この結果、当セグメントの当第1四半期連結累計期間の経営成績は、売上高は前年同四半期に比べ29,210千円増加し、31,660千円(前年同四半期比1,192.3%増)、セグメント損失3,616千円(前年同四半期はセグメント損失23,864千円)となりました。
(2)財政状態の状況
(資産の部)
当第1四半期連結会計期間末における流動資産の残高は、前連結会計年度末に比べ81,700千円増加し、7,822,964千円となりました。これは主に、受取手形、売掛金及び契約資産が327,119千円減少した一方で、現金及び預金が410,731千円増加したことによるものであります。
当第1四半期連結会計期間末における固定資産の残高は、前連結会計年度末に比べ442,914千円増加し、8,870,115千円となりました。

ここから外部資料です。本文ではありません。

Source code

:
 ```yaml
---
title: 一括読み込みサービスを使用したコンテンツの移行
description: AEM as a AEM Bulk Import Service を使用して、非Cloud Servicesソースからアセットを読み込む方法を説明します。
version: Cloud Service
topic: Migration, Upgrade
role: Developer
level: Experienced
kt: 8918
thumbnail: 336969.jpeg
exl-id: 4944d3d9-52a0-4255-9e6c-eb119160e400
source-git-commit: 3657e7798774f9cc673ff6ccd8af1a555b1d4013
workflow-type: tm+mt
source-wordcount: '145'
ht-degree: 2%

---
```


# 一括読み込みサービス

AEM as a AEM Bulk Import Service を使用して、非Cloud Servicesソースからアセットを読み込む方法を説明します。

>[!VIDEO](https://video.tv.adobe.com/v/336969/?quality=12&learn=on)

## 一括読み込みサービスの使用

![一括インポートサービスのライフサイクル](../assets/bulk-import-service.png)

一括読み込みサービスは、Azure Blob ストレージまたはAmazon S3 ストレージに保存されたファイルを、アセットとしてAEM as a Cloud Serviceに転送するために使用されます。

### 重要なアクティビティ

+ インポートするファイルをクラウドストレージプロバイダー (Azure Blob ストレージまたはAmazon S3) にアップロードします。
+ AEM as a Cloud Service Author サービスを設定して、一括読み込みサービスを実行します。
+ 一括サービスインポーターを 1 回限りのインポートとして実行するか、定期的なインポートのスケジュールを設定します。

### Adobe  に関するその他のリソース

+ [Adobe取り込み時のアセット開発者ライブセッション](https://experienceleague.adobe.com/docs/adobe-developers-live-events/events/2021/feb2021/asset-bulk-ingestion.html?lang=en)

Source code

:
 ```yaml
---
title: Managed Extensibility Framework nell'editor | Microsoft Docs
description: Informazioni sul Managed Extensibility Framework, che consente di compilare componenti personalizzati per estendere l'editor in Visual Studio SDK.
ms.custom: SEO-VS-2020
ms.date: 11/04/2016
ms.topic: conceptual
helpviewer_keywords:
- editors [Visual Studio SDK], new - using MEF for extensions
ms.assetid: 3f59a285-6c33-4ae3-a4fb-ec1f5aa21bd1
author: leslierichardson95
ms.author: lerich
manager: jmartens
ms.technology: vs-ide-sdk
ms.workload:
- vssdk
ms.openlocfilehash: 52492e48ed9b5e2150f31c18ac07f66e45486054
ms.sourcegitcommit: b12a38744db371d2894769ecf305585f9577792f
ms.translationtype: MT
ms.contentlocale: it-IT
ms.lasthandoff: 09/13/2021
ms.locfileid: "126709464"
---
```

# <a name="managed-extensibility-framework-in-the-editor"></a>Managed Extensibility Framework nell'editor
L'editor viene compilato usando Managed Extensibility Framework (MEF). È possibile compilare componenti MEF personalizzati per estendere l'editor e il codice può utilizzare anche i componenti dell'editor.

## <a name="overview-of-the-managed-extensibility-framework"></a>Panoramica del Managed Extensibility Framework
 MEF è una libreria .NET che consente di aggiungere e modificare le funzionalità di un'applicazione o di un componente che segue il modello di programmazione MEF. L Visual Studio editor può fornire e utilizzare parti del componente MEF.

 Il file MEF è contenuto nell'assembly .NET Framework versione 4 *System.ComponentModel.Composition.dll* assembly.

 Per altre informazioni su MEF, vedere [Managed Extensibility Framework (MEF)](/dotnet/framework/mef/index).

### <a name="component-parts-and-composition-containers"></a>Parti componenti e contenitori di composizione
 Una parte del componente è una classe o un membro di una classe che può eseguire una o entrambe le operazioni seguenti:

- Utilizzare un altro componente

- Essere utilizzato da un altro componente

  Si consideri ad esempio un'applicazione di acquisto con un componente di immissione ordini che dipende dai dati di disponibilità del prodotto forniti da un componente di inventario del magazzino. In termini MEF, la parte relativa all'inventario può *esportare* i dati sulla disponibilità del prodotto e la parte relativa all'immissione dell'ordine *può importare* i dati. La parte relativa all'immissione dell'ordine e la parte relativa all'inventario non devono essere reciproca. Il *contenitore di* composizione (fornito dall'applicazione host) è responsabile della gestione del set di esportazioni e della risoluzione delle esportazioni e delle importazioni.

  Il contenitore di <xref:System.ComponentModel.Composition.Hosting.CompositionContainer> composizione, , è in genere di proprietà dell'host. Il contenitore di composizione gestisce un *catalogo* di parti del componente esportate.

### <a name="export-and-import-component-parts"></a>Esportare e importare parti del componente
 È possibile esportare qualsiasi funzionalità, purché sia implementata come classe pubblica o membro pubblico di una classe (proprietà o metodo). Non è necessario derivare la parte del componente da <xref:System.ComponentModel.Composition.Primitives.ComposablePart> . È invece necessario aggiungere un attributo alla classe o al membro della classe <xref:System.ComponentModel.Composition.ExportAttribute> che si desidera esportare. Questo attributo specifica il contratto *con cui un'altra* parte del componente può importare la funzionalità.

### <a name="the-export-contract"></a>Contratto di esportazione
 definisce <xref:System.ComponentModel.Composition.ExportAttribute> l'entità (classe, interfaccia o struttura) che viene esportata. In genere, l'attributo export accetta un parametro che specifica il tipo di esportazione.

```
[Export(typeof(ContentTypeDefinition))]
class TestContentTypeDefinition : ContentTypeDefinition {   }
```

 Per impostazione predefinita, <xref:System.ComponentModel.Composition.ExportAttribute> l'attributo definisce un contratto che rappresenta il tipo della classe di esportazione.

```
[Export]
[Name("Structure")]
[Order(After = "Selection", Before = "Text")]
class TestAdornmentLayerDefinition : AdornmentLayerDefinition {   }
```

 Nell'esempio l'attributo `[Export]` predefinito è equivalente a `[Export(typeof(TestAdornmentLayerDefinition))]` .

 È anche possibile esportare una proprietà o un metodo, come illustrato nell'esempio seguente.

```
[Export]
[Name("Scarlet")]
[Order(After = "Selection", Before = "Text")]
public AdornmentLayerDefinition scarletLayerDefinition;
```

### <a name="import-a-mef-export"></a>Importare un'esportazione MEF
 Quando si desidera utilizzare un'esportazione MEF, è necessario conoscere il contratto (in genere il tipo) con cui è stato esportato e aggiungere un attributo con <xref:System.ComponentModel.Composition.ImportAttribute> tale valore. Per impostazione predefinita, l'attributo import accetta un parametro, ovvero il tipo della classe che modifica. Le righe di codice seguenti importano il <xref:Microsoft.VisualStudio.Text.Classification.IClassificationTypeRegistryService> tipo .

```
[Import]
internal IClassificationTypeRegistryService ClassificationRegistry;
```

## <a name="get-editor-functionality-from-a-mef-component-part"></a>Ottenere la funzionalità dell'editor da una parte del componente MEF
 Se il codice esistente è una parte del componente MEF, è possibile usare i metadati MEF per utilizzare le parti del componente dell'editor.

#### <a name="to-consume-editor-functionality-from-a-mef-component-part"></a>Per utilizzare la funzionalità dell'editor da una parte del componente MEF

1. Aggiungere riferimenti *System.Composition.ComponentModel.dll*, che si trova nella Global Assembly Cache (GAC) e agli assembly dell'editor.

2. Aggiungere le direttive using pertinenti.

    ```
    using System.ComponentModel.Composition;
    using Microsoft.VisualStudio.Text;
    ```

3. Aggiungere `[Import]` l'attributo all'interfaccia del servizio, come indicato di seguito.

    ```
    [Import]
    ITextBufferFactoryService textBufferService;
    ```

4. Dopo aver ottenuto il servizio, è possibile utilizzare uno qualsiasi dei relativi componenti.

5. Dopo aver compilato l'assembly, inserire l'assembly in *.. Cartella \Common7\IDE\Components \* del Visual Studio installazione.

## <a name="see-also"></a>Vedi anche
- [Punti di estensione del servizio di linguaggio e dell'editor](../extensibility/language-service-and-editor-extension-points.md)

これは主に、投資有価証券が時価評価等により380,859千円増加したことによるものであります。
この結果、総資産は16,693,080千円となり、前連結会計年度末と比べ524,615千円の増加となりました。
(負債の部)
当第1四半期連結会計期間末における流動負債の残高は、前連結会計年度末に比べ128,357千円増加し、5,935,025千円となりました。これは主に、税金の納付により未払法人税等が204,031千円減少したことや未払金が173,379千円減少した一方で、短期借入金が100,000千円増加したこと、前受金が440,658千円増加したことによるものであります。
当第1四半期連結会計期間末における固定負債の残高は、前連結会計年度末に比べ23,835千円減少し、5,858,607千円となりました。これは主に、投資有価証券を時価評価したことにより繰延税金負債が113,643千円増加した一方で、長期借入金が153,363千円減少したことによるものであります。
この結果、負債合計は11,793,633千円となり、前連結会計年度末に比べ104,522千円の増加となりました。
(純資産の部)
当第1四半期連結会計期間末における純資産の残高は、前連結会計年度末に比べ420,093千円増加し、4,899,446千円となりました。これは主に、利益剰余金が167,075千円増加したこと、その他有価証券評価差額金が253,017千円増加したことによるものであります。
(3)経営方針・経営戦略等
当第1四半期連結累計期間において、当社グループの経営方針・経営戦略等に重要な変更はありません。
(4)優先的に対処すべき事業上及び財務上の課題
当第1四半期連結累計期間において、当社グループが優先的に対処すべき事業上及び財務上の課題について重要な変更はありません。
(5)研究開発活動
当第1四半期連結累計期間の研究開発費の総額は9,446千円であります。
なお、当第1四半期連結累計期間において、当社グループの研究開発活動の状況に重要な変更はありません。